The other day, I was reading a post about content and what people like to see on blogs and all that stuff which I’d previously not been savvy to.  It was quite an interesting post and one that I’d recommend for anyone interested.  You can find it here.

But that’s not what I wanted to talk about.

In it, she says that we don’t write novels with titles like: The Virtuous Semicolon, The Sentence That Kept Running, and the such.  I didn’t disagree with her, and I still think she’s right.  But my only thought was—


This is, sadly enough, not one of my worst ideas.  There was the contraption of string, shoelaces, and duct tape I created when I was seven to shut my bedroom door from the comfort of my own bed (it fell apart at the first tug).  The day I tried pushing one car out of the snowbank with another (both got stuck).  Others come to mind.  None of them were my finest achievements.

But my mind has already started working on this concept.  Especially that Virtuous Semicolon.  I picture it flying between buildings, jumping clauses in a single bound, chasing the ne’er-do-wells Period and Comma.  There’s more, but I’m sure I should keep it to myself.  My mind lacks the pristine beauty of a National Park.  Sometimes that makes things more interesting, but more often than not, I end up confused and feeling sorry for the poor sod who had to listen to me.

How does everyone else’s minds react when they hear something like that?  Am I the only one?


14 thoughts on “The Wrong Challenge to Accept

  1. I have to admit to thinking innocent-sounding ponderings, which are mostly rhetorical and meant to stay in the pondering stage, come across as a challenge to me, too, as they usually seem to be offered in that type of spirit and the person putting the words into reality thinks everyone would agree with them, not realizing that there are those of us out here who do take it as a challenge, who even have to ask the question, “What if…?” and then craft a witty repose that probably no one else would think of, and then…

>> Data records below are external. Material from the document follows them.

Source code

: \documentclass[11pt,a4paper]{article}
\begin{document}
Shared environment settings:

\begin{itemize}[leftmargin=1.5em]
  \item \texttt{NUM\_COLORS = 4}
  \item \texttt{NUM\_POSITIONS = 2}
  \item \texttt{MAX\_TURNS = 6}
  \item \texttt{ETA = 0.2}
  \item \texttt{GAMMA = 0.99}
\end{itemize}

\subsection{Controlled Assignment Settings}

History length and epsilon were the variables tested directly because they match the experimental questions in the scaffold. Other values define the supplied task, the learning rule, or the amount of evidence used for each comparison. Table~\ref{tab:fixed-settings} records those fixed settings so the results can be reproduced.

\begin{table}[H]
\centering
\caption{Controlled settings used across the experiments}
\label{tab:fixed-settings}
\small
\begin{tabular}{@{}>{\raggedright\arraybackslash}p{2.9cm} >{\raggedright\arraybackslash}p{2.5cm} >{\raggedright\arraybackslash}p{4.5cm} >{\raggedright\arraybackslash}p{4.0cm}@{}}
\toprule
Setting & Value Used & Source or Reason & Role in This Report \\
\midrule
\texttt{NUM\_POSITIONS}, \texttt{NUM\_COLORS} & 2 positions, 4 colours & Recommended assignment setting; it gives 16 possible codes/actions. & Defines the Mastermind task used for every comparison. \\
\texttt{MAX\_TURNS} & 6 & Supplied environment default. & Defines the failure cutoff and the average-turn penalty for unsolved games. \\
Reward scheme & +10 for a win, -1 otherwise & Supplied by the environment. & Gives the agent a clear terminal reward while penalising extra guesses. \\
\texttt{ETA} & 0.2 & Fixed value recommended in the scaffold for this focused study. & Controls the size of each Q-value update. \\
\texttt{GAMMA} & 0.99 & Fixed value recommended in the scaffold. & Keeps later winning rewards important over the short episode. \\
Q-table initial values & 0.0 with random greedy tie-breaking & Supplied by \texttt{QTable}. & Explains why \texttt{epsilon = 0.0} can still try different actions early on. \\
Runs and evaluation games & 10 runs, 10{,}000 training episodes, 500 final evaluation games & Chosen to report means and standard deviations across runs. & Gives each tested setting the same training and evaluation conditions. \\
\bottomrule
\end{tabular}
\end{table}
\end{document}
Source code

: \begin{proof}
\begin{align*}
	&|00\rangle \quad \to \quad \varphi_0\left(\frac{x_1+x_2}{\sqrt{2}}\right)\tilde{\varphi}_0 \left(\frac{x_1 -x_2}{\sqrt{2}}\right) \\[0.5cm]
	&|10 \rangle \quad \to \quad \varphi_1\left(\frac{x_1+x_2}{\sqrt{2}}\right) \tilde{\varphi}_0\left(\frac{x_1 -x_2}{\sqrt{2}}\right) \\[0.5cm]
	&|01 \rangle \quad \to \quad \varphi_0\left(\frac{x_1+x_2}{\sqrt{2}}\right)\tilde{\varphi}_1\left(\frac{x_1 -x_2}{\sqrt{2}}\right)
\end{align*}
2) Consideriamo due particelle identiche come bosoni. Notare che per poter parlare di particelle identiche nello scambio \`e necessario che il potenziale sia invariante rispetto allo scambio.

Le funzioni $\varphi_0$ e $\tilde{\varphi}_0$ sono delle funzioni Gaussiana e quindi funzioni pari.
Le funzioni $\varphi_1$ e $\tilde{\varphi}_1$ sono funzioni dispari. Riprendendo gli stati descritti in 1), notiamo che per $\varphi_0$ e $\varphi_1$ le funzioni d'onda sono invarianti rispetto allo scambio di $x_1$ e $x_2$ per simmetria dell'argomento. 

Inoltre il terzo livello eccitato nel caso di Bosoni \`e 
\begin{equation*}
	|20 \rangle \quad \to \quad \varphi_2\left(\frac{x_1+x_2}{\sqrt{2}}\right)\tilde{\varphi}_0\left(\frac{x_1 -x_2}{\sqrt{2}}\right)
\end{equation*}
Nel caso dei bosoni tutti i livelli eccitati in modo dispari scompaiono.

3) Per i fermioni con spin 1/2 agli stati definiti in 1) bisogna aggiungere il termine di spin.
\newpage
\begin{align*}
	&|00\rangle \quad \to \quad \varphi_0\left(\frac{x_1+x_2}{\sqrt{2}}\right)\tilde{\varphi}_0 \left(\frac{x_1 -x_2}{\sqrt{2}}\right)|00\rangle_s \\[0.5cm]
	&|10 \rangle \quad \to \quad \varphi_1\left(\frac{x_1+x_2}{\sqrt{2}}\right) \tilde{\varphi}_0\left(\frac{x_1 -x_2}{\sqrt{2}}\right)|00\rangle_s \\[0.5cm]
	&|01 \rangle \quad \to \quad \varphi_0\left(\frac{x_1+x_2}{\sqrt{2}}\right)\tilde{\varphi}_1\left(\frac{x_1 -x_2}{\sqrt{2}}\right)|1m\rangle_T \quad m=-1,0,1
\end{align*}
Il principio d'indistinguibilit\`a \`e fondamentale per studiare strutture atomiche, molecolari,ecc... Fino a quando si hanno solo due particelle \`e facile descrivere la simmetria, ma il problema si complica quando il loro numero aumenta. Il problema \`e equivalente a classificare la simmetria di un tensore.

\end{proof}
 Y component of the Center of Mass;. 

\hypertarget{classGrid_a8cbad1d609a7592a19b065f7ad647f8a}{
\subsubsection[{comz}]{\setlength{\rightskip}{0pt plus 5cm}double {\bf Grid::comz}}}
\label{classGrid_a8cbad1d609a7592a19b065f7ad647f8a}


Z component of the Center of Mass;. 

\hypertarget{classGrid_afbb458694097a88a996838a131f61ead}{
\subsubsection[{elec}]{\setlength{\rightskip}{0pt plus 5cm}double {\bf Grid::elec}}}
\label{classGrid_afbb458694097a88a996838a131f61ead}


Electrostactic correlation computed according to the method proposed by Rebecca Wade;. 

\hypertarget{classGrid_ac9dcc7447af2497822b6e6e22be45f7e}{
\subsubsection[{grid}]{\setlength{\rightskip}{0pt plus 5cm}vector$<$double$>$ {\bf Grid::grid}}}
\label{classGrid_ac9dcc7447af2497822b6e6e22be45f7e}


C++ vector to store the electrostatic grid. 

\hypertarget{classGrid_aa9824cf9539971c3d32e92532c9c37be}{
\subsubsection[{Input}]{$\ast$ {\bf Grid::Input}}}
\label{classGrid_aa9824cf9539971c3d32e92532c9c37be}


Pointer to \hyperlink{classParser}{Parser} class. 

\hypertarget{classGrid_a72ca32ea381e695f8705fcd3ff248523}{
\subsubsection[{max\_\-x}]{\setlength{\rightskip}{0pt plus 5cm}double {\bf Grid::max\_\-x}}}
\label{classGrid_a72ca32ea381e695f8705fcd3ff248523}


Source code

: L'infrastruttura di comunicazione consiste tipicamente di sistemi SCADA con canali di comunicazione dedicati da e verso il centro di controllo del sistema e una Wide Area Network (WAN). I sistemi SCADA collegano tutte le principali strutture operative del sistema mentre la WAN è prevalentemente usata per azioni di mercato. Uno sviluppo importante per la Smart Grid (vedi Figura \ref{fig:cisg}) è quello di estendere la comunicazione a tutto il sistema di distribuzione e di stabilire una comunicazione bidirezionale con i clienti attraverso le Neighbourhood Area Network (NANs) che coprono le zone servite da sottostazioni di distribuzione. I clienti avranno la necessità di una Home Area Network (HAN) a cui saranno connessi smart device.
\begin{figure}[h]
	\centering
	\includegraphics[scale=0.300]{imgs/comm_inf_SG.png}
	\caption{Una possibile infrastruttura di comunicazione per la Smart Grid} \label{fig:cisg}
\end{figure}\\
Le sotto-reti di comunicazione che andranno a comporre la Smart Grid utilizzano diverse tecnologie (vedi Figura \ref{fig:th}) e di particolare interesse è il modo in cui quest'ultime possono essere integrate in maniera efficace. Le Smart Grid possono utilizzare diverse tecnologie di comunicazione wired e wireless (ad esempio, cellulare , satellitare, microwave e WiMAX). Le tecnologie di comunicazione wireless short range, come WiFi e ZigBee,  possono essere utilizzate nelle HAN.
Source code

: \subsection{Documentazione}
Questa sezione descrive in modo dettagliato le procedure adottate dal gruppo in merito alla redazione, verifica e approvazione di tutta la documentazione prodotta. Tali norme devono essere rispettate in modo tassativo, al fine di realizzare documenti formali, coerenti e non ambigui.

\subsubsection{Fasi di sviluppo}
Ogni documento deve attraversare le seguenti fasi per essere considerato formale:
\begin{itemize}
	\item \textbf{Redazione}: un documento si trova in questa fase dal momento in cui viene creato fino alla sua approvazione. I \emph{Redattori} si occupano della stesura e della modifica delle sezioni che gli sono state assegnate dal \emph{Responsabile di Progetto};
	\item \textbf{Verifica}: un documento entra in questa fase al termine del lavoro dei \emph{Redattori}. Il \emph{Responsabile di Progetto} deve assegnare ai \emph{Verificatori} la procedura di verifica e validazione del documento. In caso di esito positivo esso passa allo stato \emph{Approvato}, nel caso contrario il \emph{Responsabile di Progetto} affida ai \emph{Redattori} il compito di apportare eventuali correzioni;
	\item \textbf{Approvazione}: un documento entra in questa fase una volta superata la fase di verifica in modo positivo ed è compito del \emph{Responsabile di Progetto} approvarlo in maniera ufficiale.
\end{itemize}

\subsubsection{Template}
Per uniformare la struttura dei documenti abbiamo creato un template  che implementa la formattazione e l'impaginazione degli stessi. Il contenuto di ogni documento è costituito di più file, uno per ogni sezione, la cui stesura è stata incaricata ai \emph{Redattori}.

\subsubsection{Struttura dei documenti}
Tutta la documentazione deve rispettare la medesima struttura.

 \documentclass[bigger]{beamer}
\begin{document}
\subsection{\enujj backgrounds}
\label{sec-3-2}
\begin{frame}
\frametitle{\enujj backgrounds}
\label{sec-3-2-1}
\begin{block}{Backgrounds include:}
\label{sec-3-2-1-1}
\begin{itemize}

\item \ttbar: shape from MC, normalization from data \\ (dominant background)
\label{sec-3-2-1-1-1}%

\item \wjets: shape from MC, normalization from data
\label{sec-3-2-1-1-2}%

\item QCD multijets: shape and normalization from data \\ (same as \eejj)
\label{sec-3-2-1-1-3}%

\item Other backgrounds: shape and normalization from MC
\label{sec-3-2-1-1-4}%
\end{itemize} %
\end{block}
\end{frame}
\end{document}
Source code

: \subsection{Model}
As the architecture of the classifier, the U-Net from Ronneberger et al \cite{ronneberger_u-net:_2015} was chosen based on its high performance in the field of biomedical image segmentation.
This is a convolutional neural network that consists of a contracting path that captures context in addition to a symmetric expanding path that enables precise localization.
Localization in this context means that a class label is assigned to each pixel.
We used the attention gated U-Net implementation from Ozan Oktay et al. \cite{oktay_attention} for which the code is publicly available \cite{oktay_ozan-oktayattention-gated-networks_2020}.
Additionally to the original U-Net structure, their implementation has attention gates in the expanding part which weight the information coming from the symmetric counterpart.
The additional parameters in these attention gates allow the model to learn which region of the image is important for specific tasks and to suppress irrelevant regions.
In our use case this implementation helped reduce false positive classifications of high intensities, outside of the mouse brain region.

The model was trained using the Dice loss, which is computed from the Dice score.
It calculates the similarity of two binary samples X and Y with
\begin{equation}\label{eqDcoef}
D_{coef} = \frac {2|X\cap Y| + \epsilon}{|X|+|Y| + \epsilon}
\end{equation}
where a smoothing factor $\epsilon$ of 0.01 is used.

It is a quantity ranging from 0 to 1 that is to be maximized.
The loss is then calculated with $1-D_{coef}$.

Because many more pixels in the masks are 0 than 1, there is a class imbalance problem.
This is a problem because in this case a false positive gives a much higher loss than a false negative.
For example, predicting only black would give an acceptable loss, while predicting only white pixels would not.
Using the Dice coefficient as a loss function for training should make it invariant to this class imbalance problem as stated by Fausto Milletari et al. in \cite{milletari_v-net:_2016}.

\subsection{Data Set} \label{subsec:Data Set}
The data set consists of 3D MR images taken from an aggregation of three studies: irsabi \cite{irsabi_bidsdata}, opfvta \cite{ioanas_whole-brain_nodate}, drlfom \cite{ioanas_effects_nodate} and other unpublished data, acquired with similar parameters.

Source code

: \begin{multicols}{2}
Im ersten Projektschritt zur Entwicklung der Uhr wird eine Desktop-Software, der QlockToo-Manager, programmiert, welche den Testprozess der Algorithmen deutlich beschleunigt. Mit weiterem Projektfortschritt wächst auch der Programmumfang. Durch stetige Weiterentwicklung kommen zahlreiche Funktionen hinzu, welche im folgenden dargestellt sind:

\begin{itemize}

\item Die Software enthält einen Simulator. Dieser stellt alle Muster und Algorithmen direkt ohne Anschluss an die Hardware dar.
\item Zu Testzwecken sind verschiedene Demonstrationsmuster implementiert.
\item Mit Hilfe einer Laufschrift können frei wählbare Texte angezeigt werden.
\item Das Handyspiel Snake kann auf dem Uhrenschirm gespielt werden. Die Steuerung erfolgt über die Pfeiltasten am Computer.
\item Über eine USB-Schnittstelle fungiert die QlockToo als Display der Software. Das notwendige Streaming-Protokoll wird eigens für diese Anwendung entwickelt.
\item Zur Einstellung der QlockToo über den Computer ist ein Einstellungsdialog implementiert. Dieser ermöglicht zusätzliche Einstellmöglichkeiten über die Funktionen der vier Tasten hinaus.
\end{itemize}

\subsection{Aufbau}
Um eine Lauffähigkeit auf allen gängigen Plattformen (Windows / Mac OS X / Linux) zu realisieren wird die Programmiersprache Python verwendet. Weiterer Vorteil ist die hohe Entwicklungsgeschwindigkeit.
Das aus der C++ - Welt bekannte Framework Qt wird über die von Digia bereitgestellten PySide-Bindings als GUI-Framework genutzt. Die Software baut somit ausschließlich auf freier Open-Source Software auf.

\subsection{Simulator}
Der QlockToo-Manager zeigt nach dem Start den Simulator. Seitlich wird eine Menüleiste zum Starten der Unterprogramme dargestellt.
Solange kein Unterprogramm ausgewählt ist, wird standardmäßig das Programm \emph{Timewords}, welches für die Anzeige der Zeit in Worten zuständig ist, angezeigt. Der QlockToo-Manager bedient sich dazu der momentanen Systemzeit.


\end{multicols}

    I think I would consider taking the, uh, “challenge” to write the one called “The Sentence That Kept Running” and run with it. Pun intended. 😀

    Liked by 1 person

    1. Puns. The lowest form of humor, but poetry is verse.

      I grew up on puns. Love them as much as I hate them.

      The sentence that kept running also brings images to mind myself. But that I’ll leave to you. I think I have my hands full with that semicolon. The worse part about it (and it seems like you are much like me) is that those “what if” ideas come unbidden. You (kinda) want to stop them, but they have their own mind. Might as well embrace them.

      Liked by 1 person

      1. Absolutely! I just wish I could get the same mileage from people who annoy me as I can from “what if…?” HEY- WHAT IF I just write some nasty death scenes for those humans, then bring them back as Zombies so I can do away with them repeatedly until I grow weary of them and lop off their heads…

        Liked by 1 person

      1. No, I’d read it because I’d be curious to know what would come out of such an odd and amusing title. 🙂 There’s too much sarcasm in a title like that to ignore it.